- What the task asks:
Repeat the entries below exactly. Begin with the first line and end with the line that contains "- Brute-force Web".

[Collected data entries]
[Start of Attachment]
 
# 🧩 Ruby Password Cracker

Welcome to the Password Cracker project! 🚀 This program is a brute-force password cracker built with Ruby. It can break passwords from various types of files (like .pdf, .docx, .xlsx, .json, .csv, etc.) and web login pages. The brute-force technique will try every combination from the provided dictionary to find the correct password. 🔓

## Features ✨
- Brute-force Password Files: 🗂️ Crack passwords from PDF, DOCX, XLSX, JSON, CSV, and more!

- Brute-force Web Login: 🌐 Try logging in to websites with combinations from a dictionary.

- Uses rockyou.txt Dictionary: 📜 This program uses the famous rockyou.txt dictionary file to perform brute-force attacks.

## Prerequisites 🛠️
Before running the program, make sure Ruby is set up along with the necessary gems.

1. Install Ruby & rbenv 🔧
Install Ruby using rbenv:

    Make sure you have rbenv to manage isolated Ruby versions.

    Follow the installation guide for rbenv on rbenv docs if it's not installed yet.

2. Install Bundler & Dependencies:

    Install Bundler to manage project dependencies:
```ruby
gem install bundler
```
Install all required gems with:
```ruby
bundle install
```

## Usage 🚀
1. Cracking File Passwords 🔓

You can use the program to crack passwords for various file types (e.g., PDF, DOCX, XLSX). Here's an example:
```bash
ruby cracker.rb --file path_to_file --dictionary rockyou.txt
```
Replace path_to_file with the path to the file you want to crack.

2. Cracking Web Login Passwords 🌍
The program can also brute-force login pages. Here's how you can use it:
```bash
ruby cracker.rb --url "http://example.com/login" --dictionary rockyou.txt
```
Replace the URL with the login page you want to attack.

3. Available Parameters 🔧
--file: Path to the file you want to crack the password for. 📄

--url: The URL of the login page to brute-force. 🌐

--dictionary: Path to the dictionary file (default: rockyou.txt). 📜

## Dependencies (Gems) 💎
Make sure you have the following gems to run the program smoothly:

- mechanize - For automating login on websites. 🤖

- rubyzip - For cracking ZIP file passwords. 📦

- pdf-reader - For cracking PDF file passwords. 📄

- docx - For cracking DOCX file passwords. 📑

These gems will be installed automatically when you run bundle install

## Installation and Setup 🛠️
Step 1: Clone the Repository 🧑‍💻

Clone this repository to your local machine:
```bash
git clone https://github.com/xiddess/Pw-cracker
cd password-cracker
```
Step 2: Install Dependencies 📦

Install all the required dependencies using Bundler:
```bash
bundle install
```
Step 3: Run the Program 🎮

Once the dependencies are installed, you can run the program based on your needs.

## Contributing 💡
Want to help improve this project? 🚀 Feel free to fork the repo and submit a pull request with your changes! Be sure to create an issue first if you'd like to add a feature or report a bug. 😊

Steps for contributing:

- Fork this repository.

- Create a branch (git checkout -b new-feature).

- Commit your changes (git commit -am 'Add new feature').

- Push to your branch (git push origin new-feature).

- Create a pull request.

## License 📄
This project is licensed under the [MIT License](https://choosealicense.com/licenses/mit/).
[End of Attachment]
- Reply:
# 🧩 Ruby Password Cracker

Welcome to the Password Cracker project! 🚀 This program is a brute-force password cracker built with Ruby. It can break passwords from various types of files (like .pdf, .docx, .xlsx, .json, .csv, etc.) and web login pages. The brute-force technique will try every combination from the provided dictionary to find the correct password. 🔓

## Features ✨
- Brute-force Password Files: 🗂️ Crack passwords from PDF, DOCX, XLSX, JSON, CSV, and more!

- Brute-force Web Login: 🌐 Try logging in to websites with combinations from a dictionary.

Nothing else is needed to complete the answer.